INFORMATION SHOWN: Begin

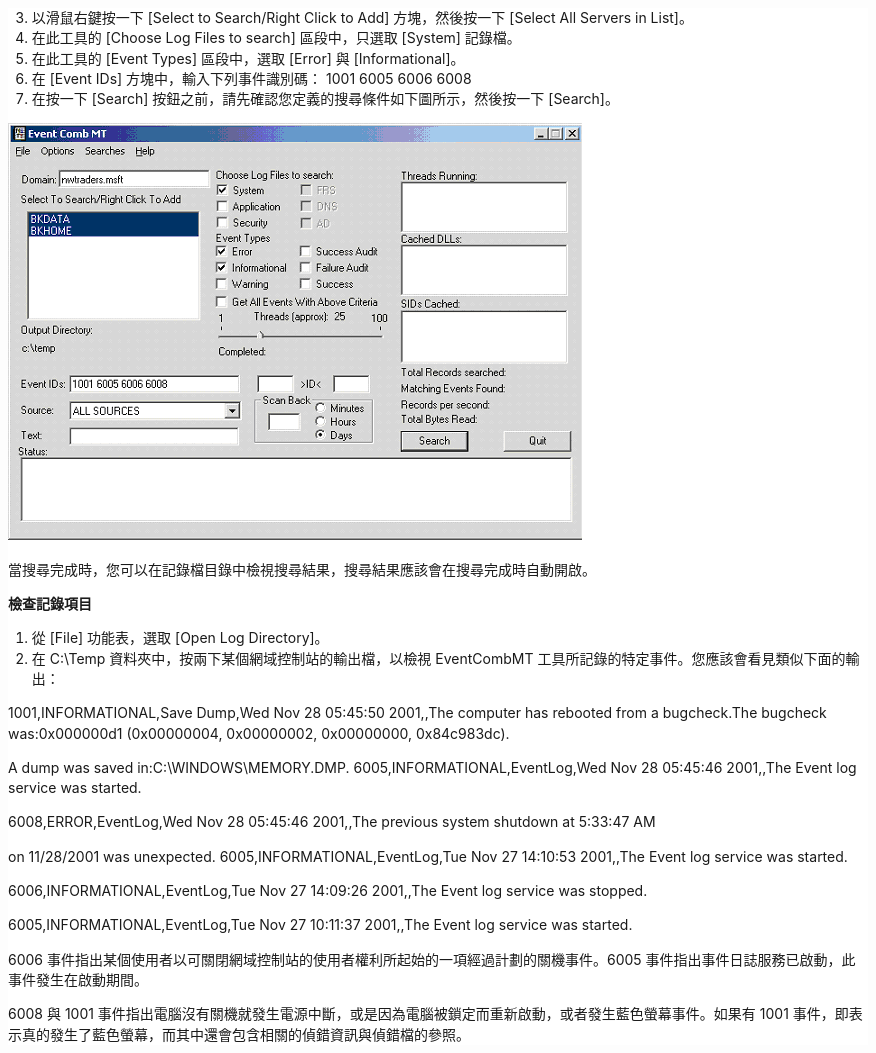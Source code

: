 3.  以滑鼠右鍵按一下 \[Select to Search/Right Click to Add\] 方塊，然後按一下 \[Select All Servers in List\]。
    　
4.  在此工具的 \[Choose Log Files to search\] 區段中，只選取 \[System\] 記錄檔。
    　
5.  在此工具的 \[Event Types\] 區段中，選取 \[Error\] 與 \[Informational\]。
    　
6.  在 \[Event IDs\] 方塊中，輸入下列事件識別碼： 1001 6005 6006 6008
    　
7.  在按一下 \[Search\] 按鈕之前，請先確認您定義的搜尋條件如下圖所示，然後按一下 \[Search\]。

<img src="images/Dd548243.ch06-2(zh-tw,TechNet.10).gif" id="ch06_2_gif" />  

當搜尋完成時，您可以在記錄檔目錄中檢視搜尋結果，搜尋結果應該會在搜尋完成時自動開啟。

**檢查記錄項目**

1.  從 \[File\] 功能表，選取 \[Open Log Directory\]。
2.  在 C:\\Temp 資料夾中，按兩下某個網域控制站的輸出檔，以檢視 EventCombMT 工具所記錄的特定事件。您應該會看見類似下面的輸出：

1001,INFORMATIONAL,Save Dump,Wed Nov 28 05:45:50 2001,,The computer has rebooted from a bugcheck.The bugcheck was:0x000000d1 (0x00000004, 0x00000002, 0x00000000, 0x84c983dc).

A dump was saved in:C:\\WINDOWS\\MEMORY.DMP.
6005,INFORMATIONAL,EventLog,Wed Nov 28 05:45:46 2001,,The Event log service was started.

6008,ERROR,EventLog,Wed Nov 28 05:45:46 2001,,The previous system shutdown at 5:33:47 AM

on 11/28/2001 was unexpected.
6005,INFORMATIONAL,EventLog,Tue Nov 27 14:10:53 2001,,The Event log service was started.

6006,INFORMATIONAL,EventLog,Tue Nov 27 14:09:26 2001,,The Event log service was stopped.

6005,INFORMATIONAL,EventLog,Tue Nov 27 10:11:37 2001,,The Event log service was started.

6006 事件指出某個使用者以可關閉網域控制站的使用者權利所起始的一項經過計劃的關機事件。6005 事件指出事件日誌服務已啟動，此事件發生在啟動期間。

6008 與 1001 事件指出電腦沒有關機就發生電源中斷，或是因為電腦被鎖定而重新啟動，或者發生藍色螢幕事件。如果有 1001 事件，即表示真的發生了藍色螢幕，而其中還會包含相關的偵錯資訊與偵錯檔的參照。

INFORMATION SHOWN: End

* **TASK TO CARRY OUT**
Take the stretch of lines above from the one containing "當搜尋完成時，您可以在記錄檔" through the one containing "on 11/28/2001 was unexpected." and repeat it exactly, adding no other line.

* **WRITTEN SOLUTION**
當搜尋完成時，您可以在記錄檔目錄中檢視搜尋結果，搜尋結果應該會在搜尋完成時自動開啟。

**檢查記錄項目**

1.  從 \[File\] 功能表，選取 \[Open Log Directory\]。
2.  在 C:\\Temp 資料夾中，按兩下某個網域控制站的輸出檔，以檢視 EventCombMT 工具所記錄的特定事件。您應該會看見類似下面的輸出：

1001,INFORMATIONAL,Save Dump,Wed Nov 28 05:45:50 2001,,The computer has rebooted from a bugcheck.The bugcheck was:0x000000d1 (0x00000004, 0x00000002, 0x00000000, 0x84c983dc).

A dump was saved in:C:\\WINDOWS\\MEMORY.DMP.
6005,INFORMATIONAL,EventLog,Wed Nov 28 05:45:46 2001,,The Event log service was started.

6008,ERROR,EventLog,Wed Nov 28 05:45:46 2001,,The previous system shutdown at 5:33:47 AM

on 11/28/2001 was unexpected.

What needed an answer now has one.